▸ **TO DO**: The reply should contain only the lines from the start of the records through the line with "Sistem kami bernama", reproduced verbatim and without pictures.

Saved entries
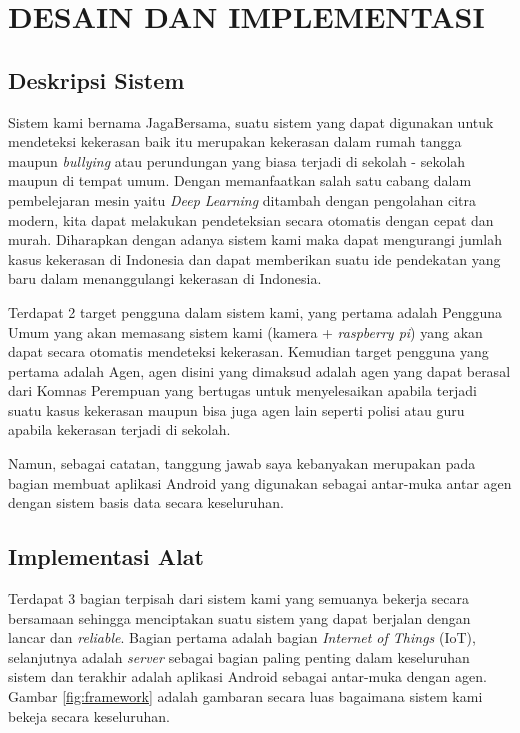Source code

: \chapter{DESAIN DAN IMPLEMENTASI}


\section{Deskripsi Sistem}

Sistem kami bernama JagaBersama, suatu sistem yang dapat digunakan untuk mendeteksi kekerasan baik itu merupakan kekerasan dalam rumah tangga maupun \textit{bullying} atau perundungan yang biasa terjadi di sekolah - sekolah maupun di tempat umum. Dengan memanfaatkan salah satu cabang dalam pembelejaran mesin yaitu \textit{Deep Learning} ditambah dengan pengolahan citra modern, kita dapat melakukan pendeteksian secara otomatis dengan cepat dan murah. Diharapkan dengan adanya sistem kami maka dapat mengurangi jumlah kasus kekerasan di Indonesia dan dapat memberikan suatu ide pendekatan yang baru dalam menanggulangi kekerasan di Indonesia.

Terdapat 2 target pengguna dalam sistem kami, yang pertama adalah Pengguna Umum yang akan memasang sistem kami (kamera + \textit{raspberry pi}) yang akan dapat secara otomatis mendeteksi kekerasan. Kemudian target pengguna yang pertama adalah Agen, agen disini yang dimaksud adalah agen yang dapat berasal dari Komnas Perempuan yang bertugas untuk menyelesaikan apabila terjadi suatu kasus kekerasan maupun bisa juga agen lain seperti polisi atau guru apabila kekerasan terjadi di sekolah.

Namun, sebagai catatan, tanggung jawab saya kebanyakan merupakan pada bagian membuat aplikasi Android yang digunakan sebagai antar-muka antar agen dengan sistem basis data secara keseluruhan.

\section{Implementasi Alat}

Terdapat 3 bagian terpisah dari sistem kami yang semuanya bekerja secara bersamaan sehingga menciptakan suatu sistem yang dapat berjalan dengan lancar dan \textit{reliable}. Bagian pertama adalah bagian \textit{Internet of Things} (IoT), selanjutnya adalah \textit{server} sebagai bagian paling penting dalam keseluruhan sistem dan terakhir adalah aplikasi Android sebagai antar-muka dengan agen. Gambar \ref{fig:framework} adalah gambaran secara luas bagaimana sistem kami bekeja secara keseluruhan.



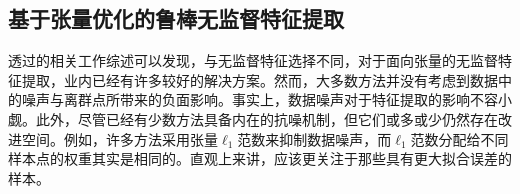 

\subsection{基于张量优化的鲁棒无监督特征提取}
透过的相关工作综述可以发现，与无监督特征选择不同，对于面向张量的无监督特征提取，业内已经有许多较好的解决方案。然而，大多数方法并没有考虑到数据中的噪声与离群点所带来的负面影响。事实上，数据噪声对于特征提取的影响不容小觑。此外，尽管已经有少数方法具备内在的抗噪机制，但它们或多或少仍然存在改进空间。例如，许多方法采用张量$\ell_{1}$范数来抑制数据噪声，而$\ell_{1}$范数分配给不同样本点的权重其实是相同的。直观上来讲，应该更关注于那些具有更大拟合误差的样本。

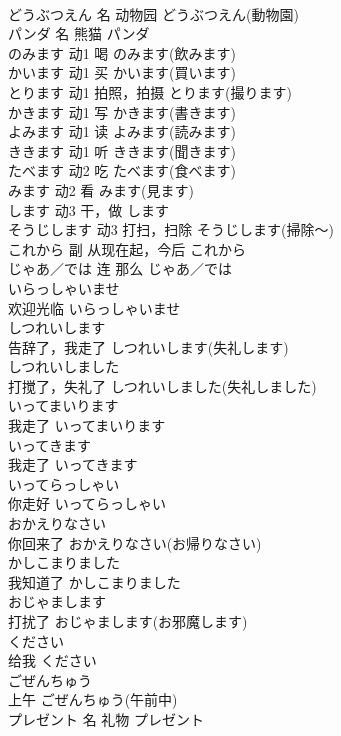 \documentclass[8pt]{extreport}
\begin{document}
\begin{CJK}{UTF8}{min}
\\	どうぶつえん	名	动物园	どうぶつえん(動物園)	
\\	パンダ	名	熊猫	パンダ	
\\	のみます	动1	喝	のみます(飲みます)	
\\	かいます	动1	买	かいます(買います)	
\\	とります	动1	拍照，拍摄	とります(撮ります)	
\\	かきます	动1	写	かきます(書きます)	
\\	よみます	动1	读	よみます(読みます)	
\\	ききます	动1	听	ききます(聞きます)	
\\	たべます	动2	吃	たべます(食べます)	
\\	みます	动2	看	みます(見ます)	
\\	します	动3	干，做	します	
\\	そうじします	动3	打扫，扫除	そうじします(掃除～)	
\\	これから	副	从现在起，今后	これから	
\\	じゃあ／では	连	那么	じゃあ／では	
\\	いらっしゃいませ	
\\	欢迎光临	いらっしゃいませ	
\\	しつれいします	
\\	告辞了，我走了	しつれいします(失礼します)	
\\	しつれいしました	
\\	打搅了，失礼了	しつれいしました(失礼しました)	
\\	いってまいります	
\\	我走了	いってまいります	
\\	いってきます	
\\	我走了	いってきます	
\\	いってらっしゃい	
\\	你走好	いってらっしゃい	
\\	おかえりなさい	
\\	你回来了	おかえりなさい(お帰りなさい)	
\\	かしこまりました	
\\	我知道了	かしこまりました	
\\	おじゃまします	
\\	打扰了	おじゃまします(お邪魔します)	
\\	ください	
\\	给我	ください	
\\	ごぜんちゅう	
\\	上午	ごぜんちゅう(午前中)	
\\	プレゼント	名	礼物	プレゼント	

\end{CJK}
\end{document}

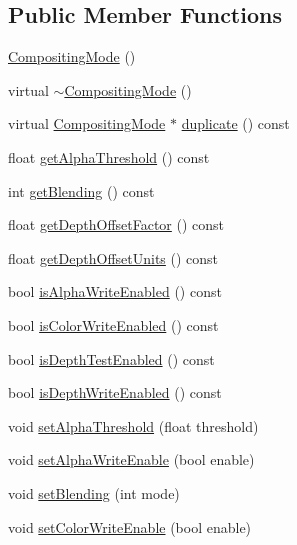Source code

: \subsection*{Public Member Functions}
\begin{CompactItemize}
\item 
\hyperlink{classm3g_1_1CompositingMode_5abfd1a798f1327aac4b92f55d4ecc0c}{CompositingMode} ()
\item 
virtual \hyperlink{classm3g_1_1CompositingMode_0bba5b15be7249e946c9aaf94631ce3b}{$\sim$CompositingMode} ()
\item 
virtual \hyperlink{classm3g_1_1CompositingMode}{CompositingMode} $\ast$ \hyperlink{classm3g_1_1CompositingMode_ab6fcd945b68728bbe2c65a8f45dc8dd}{duplicate} () const 
\item 
float \hyperlink{classm3g_1_1CompositingMode_19ab71363ea77fa86aa6fafce87f06cb}{getAlphaThreshold} () const 
\item 
int \hyperlink{classm3g_1_1CompositingMode_078954de3d786bd11dc98b06f237bbbb}{getBlending} () const 
\item 
float \hyperlink{classm3g_1_1CompositingMode_d24a4116e72678164f31d7a48f74be6b}{getDepthOffsetFactor} () const 
\item 
float \hyperlink{classm3g_1_1CompositingMode_add4c6c3bc01c1d0689e0588af79039f}{getDepthOffsetUnits} () const 
\item 
bool \hyperlink{classm3g_1_1CompositingMode_bfcec134f769763d492011fc8ccadcce}{isAlphaWriteEnabled} () const 
\item 
bool \hyperlink{classm3g_1_1CompositingMode_35ffa21944393c774552003dd2cb03ea}{isColorWriteEnabled} () const 
\item 
bool \hyperlink{classm3g_1_1CompositingMode_4dd97b29a6e12c5e64477ab1546f93f1}{isDepthTestEnabled} () const 
\item 
bool \hyperlink{classm3g_1_1CompositingMode_0ee4c812abd4a99e0373158d36dc45d9}{isDepthWriteEnabled} () const 
\item 
void \hyperlink{classm3g_1_1CompositingMode_6becafaefd18a2b8b1adeba491576837}{setAlphaThreshold} (float threshold)
\item 
void \hyperlink{classm3g_1_1CompositingMode_5204f1acac056f82d322262703be67b0}{setAlphaWriteEnable} (bool enable)
\item 
void \hyperlink{classm3g_1_1CompositingMode_4c09465dfec9efa000c115c5c2867b63}{setBlending} (int mode)
\item 
void \hyperlink{classm3g_1_1CompositingMode_84f7cba08f5a2bea05de4fc3154a50b2}{setColorWriteEnable} (bool enable)

\end{CompactItemize}
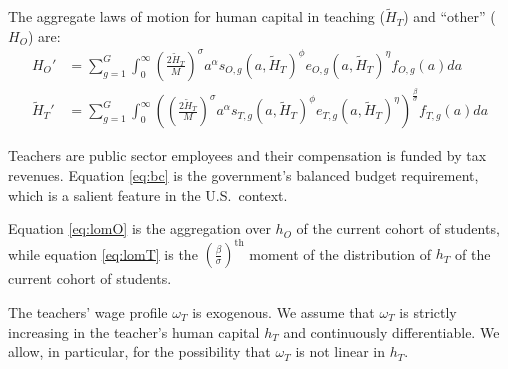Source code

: \documentclass[onehalfspacing,11pt]{article}
\begin{document}
The aggregate laws of motion for human capital in teaching ($\widetilde{H}_T$) and ``other'' (${H}_O$) are:
\begin{align}
\label{eq:lomO}
{H}_{O}' & = \sum_{g=1}^G \int_0^\infty \left(\tfrac{2 \widetilde{H}_T}{M}\right)^\sigma a^\alpha s_{O,g}\left(a,\widetilde{H}_T\right)^\phi e_{O,g}(a,\widetilde{H}_T)^\eta  f_{O,g}(a) da \\
\label{eq:lomT}
\widetilde{H}_{T}' & = \sum_{g=1}^G \int_0^\infty \left(\left(\tfrac{2 \widetilde{H}_T}{M}\right)^\sigma a^\alpha s_{T,g}\left(a,\widetilde{H}_T\right)^\phi e_{T,g}(a,\widetilde{H}_T)^\eta \right)^{\frac{\beta}{\sigma}} f_{T,g}(a) da 
\end{align}
 
Teachers are public sector employees and their compensation is funded by tax revenues. Equation \eqref{eq:bc} is the government's balanced budget requirement, which is a salient feature in the U.S.~context. 

Equation \eqref{eq:lomO} is the aggregation over $h_O$ of the current cohort of students, while equation \eqref{eq:lomT} is the ${\left( \tfrac{\beta}{\sigma} \right)}^{\textrm{th}}$ moment of the distribution of $h_T$ of the current cohort of students.

The teachers' wage profile $\omega_T$ is exogenous. We assume that $\omega_T$ is strictly increasing in the teacher's human capital $h_T$ and continuously differentiable. We allow, in particular, for the possibility that $\omega_T$ is not linear in $h_T$.%
\end{document}
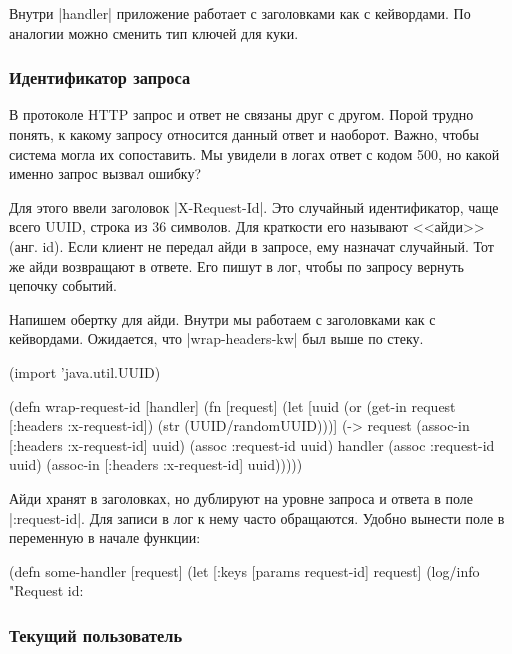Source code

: Внутри \spverb|handler| приложение работает с заголовками как с кейвордами. По
аналогии можно сменить тип ключей для куки.

\subsubsection*{Идентификатор запроса}

В протоколе HTTP запрос и ответ не связаны друг с другом. Порой трудно понять, к
какому запросу относится данный ответ и наоборот. Важно, чтобы система могла их
сопоставить. Мы увидели в логах ответ с кодом 500, но какой именно запрос вызвал
ошибку?

Для этого ввели заголовок \spverb|X-Request-Id|. Это случайный идентификатор,
чаще всего UUID, строка из 36 символов. Для краткости его называют <<айди>>
(анг. id). Если клиент не передал айди в запросе, ему назначат случайный. Тот же
айди возвращают в ответе. Его пишут в лог, чтобы по запросу вернуть цепочку
событий.

Напишем обертку для айди. Внутри мы работаем с заголовками как с
кейвордами. Ожидается, что \spverb|wrap-headers-kw| был выше по стеку.

\begin{english}
  \begin{clojure}
(import 'java.util.UUID)

(defn wrap-request-id [handler]
  (fn [request]
    (let [uuid (or (get-in request [:headers :x-request-id])
                   (str (UUID/randomUUID)))]
      (-> request
          (assoc-in [:headers :x-request-id] uuid)
          (assoc :request-id uuid)
          handler
          (assoc :request-id uuid)
          (assoc-in [:headers :x-request-id] uuid)))))
  \end{clojure}
\end{english}

Айди хранят в заголовках, но дублируют на уровне запроса и ответа в поле
\spverb|:request-id|. Для записи в лог к нему часто обращаются. Удобно вынести
поле в переменную в начале функции:

\begin{english}
  \begin{clojure}
(defn some-handler [request]
  (let [{:keys [params request-id]} request]
    (log/info "Request id: %
  \end{clojure}
\end{english}

\subsubsection*{Текущий пользователь}

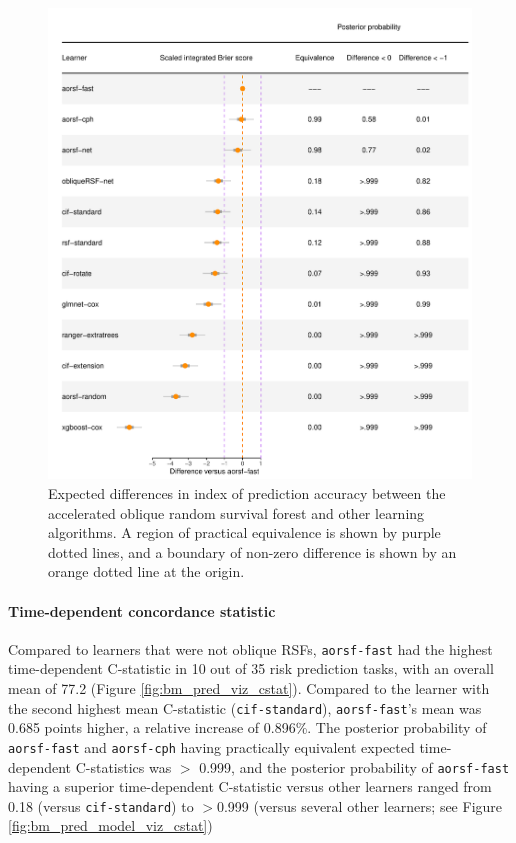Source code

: \documentclass{article}\usepackage[]{graphicx}\usepackage[]{xcolor}
\makeatletter
\def\maxwidth{ %
  \ifdim\Gin@nat@width>\linewidth
    \linewidth
  \else
    \Gin@nat@width
  \fi
}
\newenvironment{knitrout}{}{} %
\makeatother
\begin{document}
\begin{knitrout}
\color{fgcolor}\begin{figure}
\includegraphics[width=\maxwidth]{figure/bm_pred_model_viz_ibs-1} \caption[Expected differences in index of prediction accuracy between the accelerated oblique random survival forest and other learning algorithms]{Expected differences in index of prediction accuracy between the accelerated oblique random survival forest and other learning algorithms. A region of practical equivalence is shown by purple dotted lines, and a boundary of non-zero difference is shown by an orange dotted line at the origin.}\label{fig:bm_pred_model_viz_ibs}
\end{figure}

\end{knitrout}

\paragraph{Time-dependent concordance statistic}




Compared to learners that were not oblique RSFs, \texttt{aorsf-fast} had the highest time-dependent C-statistic in 10 out of 35 risk prediction tasks, with an overall mean of 77.2 (Figure \ref{fig:bm_pred_viz_cstat}). Compared to the learner with the second highest mean C-statistic (\texttt{cif-standard}), \texttt{aorsf-fast}'s mean was 0.685 points higher, a relative increase of 0.896\%. The posterior probability of \texttt{aorsf-fast} and \texttt{aorsf-cph} having practically equivalent expected time-dependent C-statistics was $>$ 0.999, and the posterior probability of \texttt{aorsf-fast} having a superior time-dependent C-statistic versus other learners ranged from 0.18 (versus \texttt{cif-standard}) to $>$0.999 (versus several other learners; see Figure \ref{fig:bm_pred_model_viz_cstat})
\end{document}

▸ **TASK OUTPUT**:
Source code

: \chapter{DESAIN DAN IMPLEMENTASI}


\section{Deskripsi Sistem}

Sistem kami bernama JagaBersama, suatu sistem yang dapat digunakan untuk mendeteksi kekerasan baik itu merupakan kekerasan dalam rumah tangga maupun \textit{bullying} atau perundungan yang biasa terjadi di sekolah - sekolah maupun di tempat umum. Dengan memanfaatkan salah satu cabang dalam pembelejaran mesin yaitu \textit{Deep Learning} ditambah dengan pengolahan citra modern, kita dapat melakukan pendeteksian secara otomatis dengan cepat dan murah. Diharapkan dengan adanya sistem kami maka dapat mengurangi jumlah kasus kekerasan di Indonesia dan dapat memberikan suatu ide pendekatan yang baru dalam menanggulangi kekerasan di Indonesia.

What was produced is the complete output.